К середине ноября корабль Майкла был готов, и Ци с Судьей приехали на ночь в Каус, поскольку леди Циннии предстояло спустить судно на воду. Номера были забронированы в отеле, и Майкл отпросился со службы пораньше, чтобы встретить паром в Райде.
Парадный обед – весьма грандиозный – устроили в Королевском яхт-клубе, поскольку Ци была знакома с адмиралом, бывшим членом клуба и пригласившим всех.
– Малышка Луиза, душечка! Выглядите вы великолепно. Пит привез вам список для чтения.
За обедом ели ненавистного лобстера, и Майкл с неиссякаемым воодушевлением рассказывал о своей посудине. «Я не дождусь увидеть ее!» – воскликнула Ци, и Луиза заметила, что Майкл прямо-таки купается в ее восторге. Обнаружилось, что адмирал, кого чета Стори звала Бобби, не собирается присутствовать на спуске, однако под конец вечера Ци уговорила его дать слово, что он прибудет.

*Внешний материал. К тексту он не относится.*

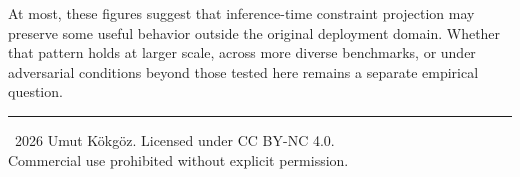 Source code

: \documentclass[11pt,a4paper]{article}
\begin{document}
\begin{table}[h]
\centering
\caption{Exploratory cross-domain diagnostic probe ($N=50$ per subset). Results are descriptive of the specific samples tested and should not be interpreted as robust cross-domain validation or as general benchmark performance. Observed values are reported under our experimental setup only.}
\label{tab:generalization}
\end{table}

At most, these figures suggest that inference-time constraint projection may preserve some useful behavior outside the original deployment domain. Whether that pattern holds at larger scale, across more diverse benchmarks, or under adversarial conditions beyond those tested here remains a separate empirical question.




\vfill
\noindent\rule{\textwidth}{0.4pt}
\begin{center}
\small\textcopyright~2026 Umut K\"{o}kg\"{o}z. Licensed under CC BY-NC 4.0.\\
Commercial use prohibited without explicit permission.
\end{center}
\end{document}
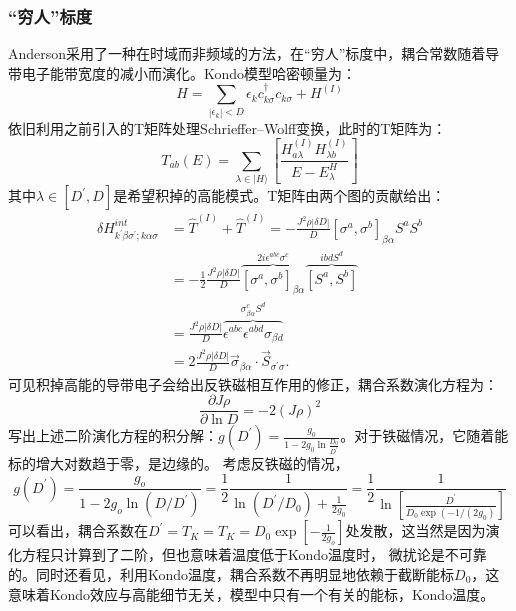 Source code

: \documentclass{article}
\begin{document}
\subsubsection*{“穷人”标度}
Anderson采用了一种在时域而非频域的方法，在“穷人”标度中，耦合常数随着导带电子能带宽度的减小而演化。Kondo模型哈密顿量为：
\begin{equation}
  H=\sum_{\left|\epsilon_k\right|<D} \epsilon_k c_{k \sigma}^{\dagger} c_{k \sigma}+H^{(I)}
\end{equation}
依旧利用之前引入的T矩阵处理Schrieffer–Wolff变换，此时的T矩阵为：
\begin{equation}
  T_{a b}(E)=\sum_{\lambda \in|H\rangle}\left[\frac{H_{a \lambda}^{(I)} H_{\lambda b}^{(I)}}{E-E_\lambda^H}\right]
\end{equation}
其中$ \lambda\in \left[D^{\prime}, D\right] $是希望积掉的高能模式。T矩阵由两个图的贡献给出：
\begin{equation}
  \begin{aligned}
    \delta H_{k^{\prime} \beta \sigma^{\prime} ; k \alpha \sigma}^{i n t} & =\hat{T}^{(I)}+\hat{T}^{(I)}=-\frac{J^2 \rho|\delta D|}{D}\left[\sigma^a, \sigma^b\right]_{\beta \alpha} S^a S^b \\
    & =-\frac{1}{2} \frac{J^2 \rho|\delta D|}{D} \overbrace{\left[\sigma^a, \sigma^b\right]_{\beta \alpha}}^{2 i \epsilon^{a b c} \sigma^c} \overbrace{\left[S^a, S^b\right]}^{i b d S^d} \\
    & =\frac{J^2 \rho|\delta D|}{D} \overbrace{\epsilon^{a b c} \epsilon^{a b d} \sigma_{\beta d}}^{\sigma_{\beta \alpha}^c S^d} \\
    & =2 \frac{J^2 \rho|\delta D|}{D} \vec{\sigma}_{\beta \alpha} \cdot \vec{S}_{\sigma^{\prime} \sigma} .
    \end{aligned}
\end{equation}
可见积掉高能的导带电子会给出反铁磁相互作用的修正，耦合系数演化方程为：
\begin{equation}
  \frac{\partial J \rho}{\partial \ln D}=-2(J \rho)^2
\end{equation}
写出上述二阶演化方程的积分解：$ g\left(D^{\prime}\right)=\frac{g_0}{1-2 g_0 \ln \frac{D_0}{D^{\prime}}} $。对于铁磁情况，它随着能标的增大对数趋于零，是边缘的。 考虑反铁磁的情况，
\begin{equation}
  g\left(D^{\prime}\right)=\frac{g_o}{1-2 g_o \ln \left(D / D^{\prime}\right)}=\frac{1}{2} \frac{1}{\ln \left(D^{\prime} / D_0\right)+\frac{1}{2 g_0}}=\frac{1}{2} \frac{1}{\ln \left[\frac{D^{\prime}}{D_0 \exp \left(-1 /\left(2 g_0\right)\right.}\right]}
\end{equation}
可以看出，耦合系数在$ D^{\prime}=T_K=T_K=D_0 \exp \left[-\frac{1}{2 g_o}\right] $处发散，这当然是因为演化方程只计算到了二阶，但也意味着温度低于Kondo温度时，
微扰论是不可靠的。同时还看见，利用Kondo温度，耦合系数不再明显地依赖于截断能标$ D_0 $，这意味着Kondo效应与高能细节无关，模型中只有一个有关的能标，Kondo温度。\\
\end{document}
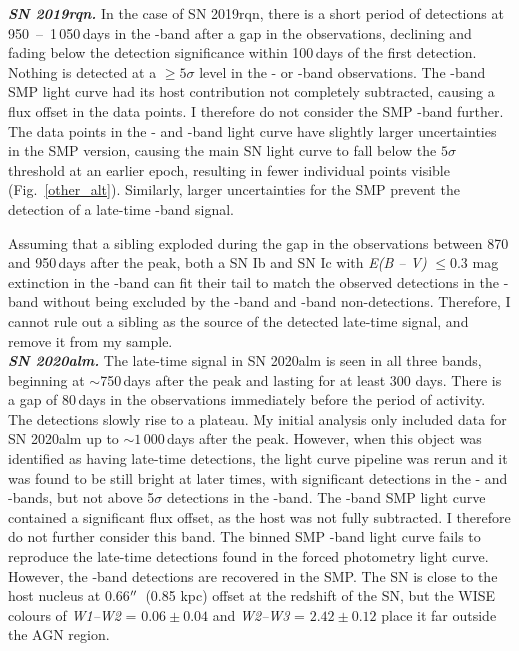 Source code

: \documentclass[a4paper,oneside,12pt, class=Latex/Classes/PhDthesisPSnPDF, crop=false]{standalone}
\begin{document}
\textit{\textbf{SN 2019rqn.}}
In the case of SN 2019rqn, there is a short period of detections at 950~--~1\,050\,days in the \ztfr-band after a gap in the observations, declining and fading below the detection significance within 100\,days of the first detection. Nothing is detected at a $\geq 5 \sigma$ level in the \ztfg- or \ztfi-band observations. The \ztfi-band SMP light curve had its host contribution not completely subtracted, causing a flux offset in the data points. I therefore do not consider the SMP \ztfi-band further. The data points in the \ztfg- and \ztfr-band light curve have slightly larger uncertainties in the SMP version, causing the main SN light curve to fall below the $5\sigma$ threshold at an earlier epoch, resulting in fewer individual points visible (Fig.~\ref{other_alt}). Similarly, larger uncertainties for the SMP prevent the detection of a late-time \ztfr-band signal.

Assuming that a sibling exploded during the gap in the observations between 870 and 950\,days after the peak, both a SN Ib and SN Ic with \textit{E(B -- V)} $\leq 0.3$ mag extinction in the \ztfr-band can fit their tail to match the observed detections in the \ztfr-band without being excluded by the \ztfg-band and \ztfi-band non-detections. Therefore, I cannot rule out a sibling as the source of the detected late-time signal, and remove it from my sample.\\

\textit{\textbf{SN 2020alm.}}
The late-time signal in SN 2020alm is seen in all three bands, beginning at $\sim$750\,days after the peak and lasting for at least 300 days. There is a gap of 80\,days in the observations immediately before the period of activity. The detections slowly rise to a plateau. My initial analysis only included data for SN 2020alm up to $\sim1\,000$\,days after the peak. However, when this object was identified as having late-time detections, the light curve pipeline was rerun and it was found to be still bright at later times, with significant detections in the \ztfr- and \ztfi-bands, but not above 5$\sigma$ detections in the \ztfg-band. The \ztfi-band SMP light curve contained a significant flux offset, as the host was not fully subtracted. I therefore do not further consider this band. The binned SMP \ztfr-band light curve fails to reproduce the late-time detections found in the forced photometry light curve. However, the \ztfg-band detections are recovered in the SMP. The SN is close to the host nucleus at 0.66$^{\prime\prime}$~(0.85 kpc) offset at the redshift of the SN, but the WISE colours of \textit{W1--W2} = $0.06\pm0.04$ and \textit{W2--W3} = $2.42\pm0.12$ place it far outside the AGN region.
\end{document}
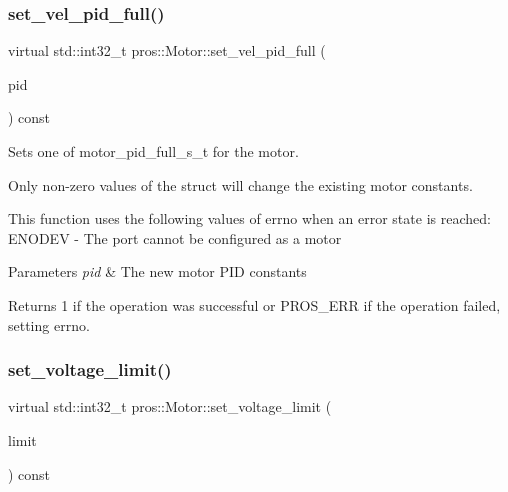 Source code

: \subsubsection{\texorpdfstring{set\+\_\+vel\+\_\+pid\+\_\+full()}{set\_vel\_pid\_full()}}
{\footnotesize\ttfamily virtual std\+::int32\+\_\+t pros\+::\+Motor\+::set\+\_\+vel\+\_\+pid\+\_\+full (\begin{DoxyParamCaption}\item[{const \hyperlink{motors_8h_a0295cbf49f5c70c17b5fa962bd25febd}{motor\+\_\+pid\+\_\+full\+\_\+s\+\_\+t}}]{pid }\end{DoxyParamCaption}) const\hspace{0.3cm}{\ttfamily [virtual]}}

Sets one of motor\+\_\+pid\+\_\+full\+\_\+s\+\_\+t for the motor.

Only non-\/zero values of the struct will change the existing motor constants.

This function uses the following values of errno when an error state is reached\+: E\+N\+O\+D\+EV -\/ The port cannot be configured as a motor


\begin{DoxyParams}{Parameters}
{\em pid} & The new motor P\+ID constants\\
\hline
\end{DoxyParams}
\begin{DoxyReturn}{Returns}
1 if the operation was successful or P\+R\+O\+S\+\_\+\+E\+RR if the operation failed, setting errno. 
\end{DoxyReturn}
\mbox{\label{classpros_1_1Motor_a3cd7e4ca0714b533d873796cf8b74a81}} 
\subsubsection{\texorpdfstring{set\+\_\+voltage\+\_\+limit()}{set\_voltage\_limit()}}
{\footnotesize\ttfamily virtual std\+::int32\+\_\+t pros\+::\+Motor\+::set\+\_\+voltage\+\_\+limit (\begin{DoxyParamCaption}\item[{const std\+::int32\+\_\+t}]{limit }\end{DoxyParamCaption}) const\hspace{0.3cm}{\ttfamily [virtual]}}

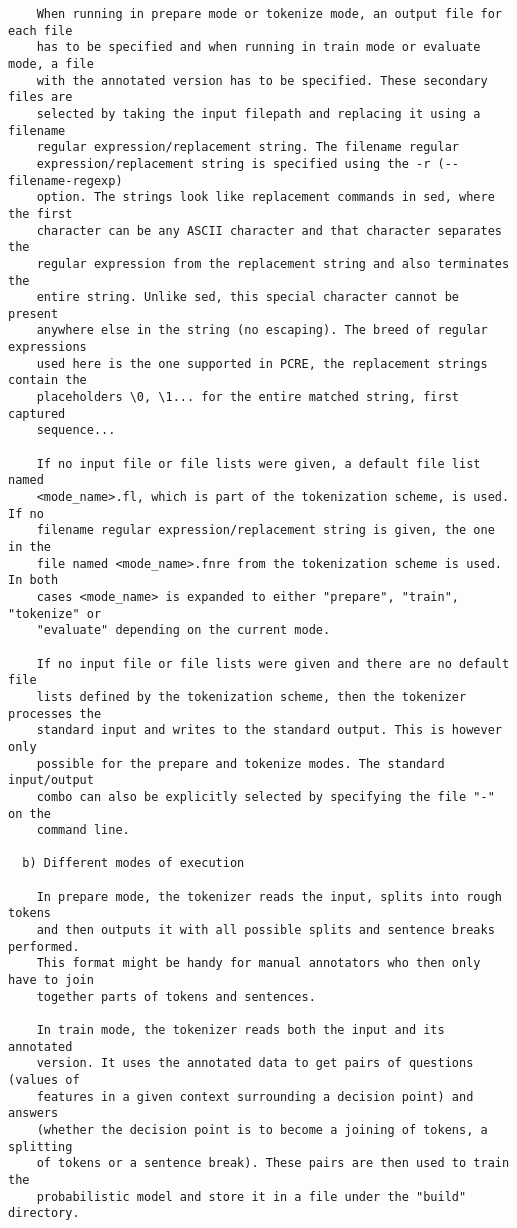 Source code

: \begin{small}
\begin{verbatim}
    When running in prepare mode or tokenize mode, an output file for each file
    has to be specified and when running in train mode or evaluate mode, a file
    with the annotated version has to be specified. These secondary files are
    selected by taking the input filepath and replacing it using a filename
    regular expression/replacement string. The filename regular
    expression/replacement string is specified using the -r (--filename-regexp)
    option. The strings look like replacement commands in sed, where the first
    character can be any ASCII character and that character separates the
    regular expression from the replacement string and also terminates the
    entire string. Unlike sed, this special character cannot be present
    anywhere else in the string (no escaping). The breed of regular expressions
    used here is the one supported in PCRE, the replacement strings contain the
    placeholders \0, \1... for the entire matched string, first captured
    sequence...

    If no input file or file lists were given, a default file list named
    <mode_name>.fl, which is part of the tokenization scheme, is used. If no
    filename regular expression/replacement string is given, the one in the
    file named <mode_name>.fnre from the tokenization scheme is used. In both
    cases <mode_name> is expanded to either "prepare", "train", "tokenize" or
    "evaluate" depending on the current mode.

    If no input file or file lists were given and there are no default file
    lists defined by the tokenization scheme, then the tokenizer processes the
    standard input and writes to the standard output. This is however only
    possible for the prepare and tokenize modes. The standard input/output
    combo can also be explicitly selected by specifying the file "-" on the
    command line.

  b) Different modes of execution

    In prepare mode, the tokenizer reads the input, splits into rough tokens
    and then outputs it with all possible splits and sentence breaks performed.
    This format might be handy for manual annotators who then only have to join
    together parts of tokens and sentences.

    In train mode, the tokenizer reads both the input and its annotated
    version. It uses the annotated data to get pairs of questions (values of
    features in a given context surrounding a decision point) and answers
    (whether the decision point is to become a joining of tokens, a splitting
    of tokens or a sentence break). These pairs are then used to train the
    probabilistic model and store it in a file under the "build" directory.


\end{verbatim}
\end{small}
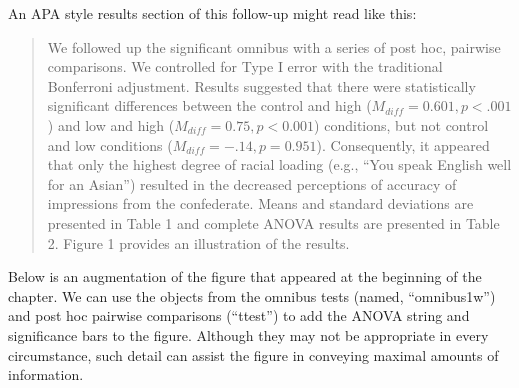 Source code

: \documentclass[
  11pt,
]{book}
\begin{document}
An APA style results section of this follow-up might read like this:

\begin{quote}
We followed up the significant omnibus with a series of post hoc, pairwise comparisons. We controlled for Type I error with the traditional Bonferroni adjustment. Results suggested that there were statistically significant differences between the control and high (\(M_{diff} = 0.601, p < .001\)) and low and high (\(M_{diff} = 0.75, p < 0.001\)) conditions, but not control and low conditions (\(M_{diff} = -.14, p = 0.951\)). Consequently, it appeared that only the highest degree of racial loading (e.g., ``You speak English well for an Asian'') resulted in the decreased perceptions of accuracy of impressions from the confederate. Means and standard deviations are presented in Table 1 and complete ANOVA results are presented in Table 2. Figure 1 provides an illustration of the results.
\end{quote}

Below is an augmentation of the figure that appeared at the beginning of the chapter. We can use the objects from the omnibus tests (named, ``omnibus1w'') and post hoc pairwise comparisons (``ttest'') to add the ANOVA string and significance bars to the figure. Although they may not be appropriate in every circumstance, such detail can assist the figure in conveying maximal amounts of information.
\end{document}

Но на следующее утро Луиза, помимо особенно сильного приступа тошноты, почувствовала, что у нее болит горло и поднялась температура.
– Бедненькая моя! Впрочем, тебе лучше побыть в постели. Нельзя допустить, чтобы ты разболелась. Я попрошу прислать тебе что-нибудь на завтрак.
Ждать пришлось долго, наконец прибыл чай в обжигающем металлическом чайнике, два жестких подгорелых тоста и кусок ярко-желтого маргарина. Чай отдавал металлом, а на тост и смотреть-то было неприятно. Ну это ж все чересчур! Именно тогда, когда что-то на самом деле происходит, ей нельзя пойти, она обречена на еще один изматывающий день в одиночестве, только хуже обычного, потому что чувствует себя так жутко. Она встала с кровати сходить в туалет: покусывающая морозцем интермедия, в спальне не было обогрева. Она надела шерстяную кофту, какие-то носки и вновь улеглась в постель, прихватив аспирин, который послал ей сон.
Майкл вернулся вечером сказать, что будет ночевать на борту, поскольку на следующее утро кораблю предстоят ходовые испытания. Ци с Судьей уехали, зато мамочка была великолепна при спуске катера на воду, и они славно пообедали.
– Бедненькая, выглядишь ты все еще довольно скверно. Миссис Уотсон говорит, что посылала выяснить, хочешь ли ты обедать, но ты спала. Сказать им, чтоб принесли тебе чего-нибудь на ужин?
– Ты не мог бы поужинать со мной?
– Боюсь, не смогу. Меня ждут на борту. Командующий эскадрой ужинает у нас.